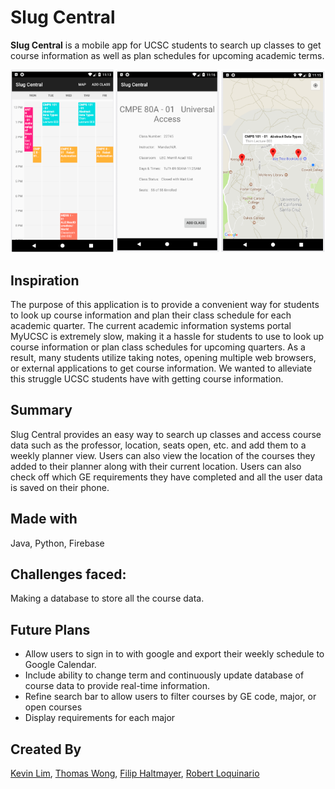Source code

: # Slug Central
**Slug Central** is a mobile app for UCSC students to search up classes to get course information as well as plan schedules for upcoming academic terms.

![](images/screen-shot.png)

## Inspiration
The purpose of this application is to provide a convenient way for students to look up course information and plan their class schedule for each academic quarter. The current academic information systems portal MyUCSC is extremely slow, making it a hassle for students to use to look up course information or plan class schedules for upcoming quarters. As a result, many students utilize taking notes, opening multiple web browsers, or external applications to get course information. We wanted to alleviate this struggle UCSC students have with getting course information.

## Summary
Slug Central provides an easy way to search up classes and access course data such as the professor, location, seats open, etc. and add them to a weekly planner view. Users can also view the location of the courses they added to their planner along with their current location. Users can also check off which GE requirements they have completed and all the user data is saved on their phone.

## Made with
Java, Python, Firebase

## Challenges faced:
Making a database to store all the course data.

## Future Plans
* Allow users to sign in to with google and export their weekly schedule to Google Calendar. 
* Include ability to change term and continuously update database of course data to provide real-time information.
* Refine search bar to allow users to filter courses by GE code, major, or open courses
* Display requirements for each major

## Created By
[Kevin Lim](https://github.com/klimbin), [Thomas Wong](https://github.com/twong40), [Filip Haltmayer](https://github.com/fhaltmayer), [Robert Loquinario](https://github.com/lokinario)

####

Work to complete →
Copy out each line of the data above, exactly, if it lies between the line holding "Making a database" and the line holding "for each major", inclusive; copy no other line.

The completed task →
Making a database to store all the course data.

## Future Plans
* Allow users to sign in to with google and export their weekly schedule to Google Calendar. 
* Include ability to change term and continuously update database of course data to provide real-time information.
* Refine search bar to allow users to filter courses by GE code, major, or open courses
* Display requirements for each major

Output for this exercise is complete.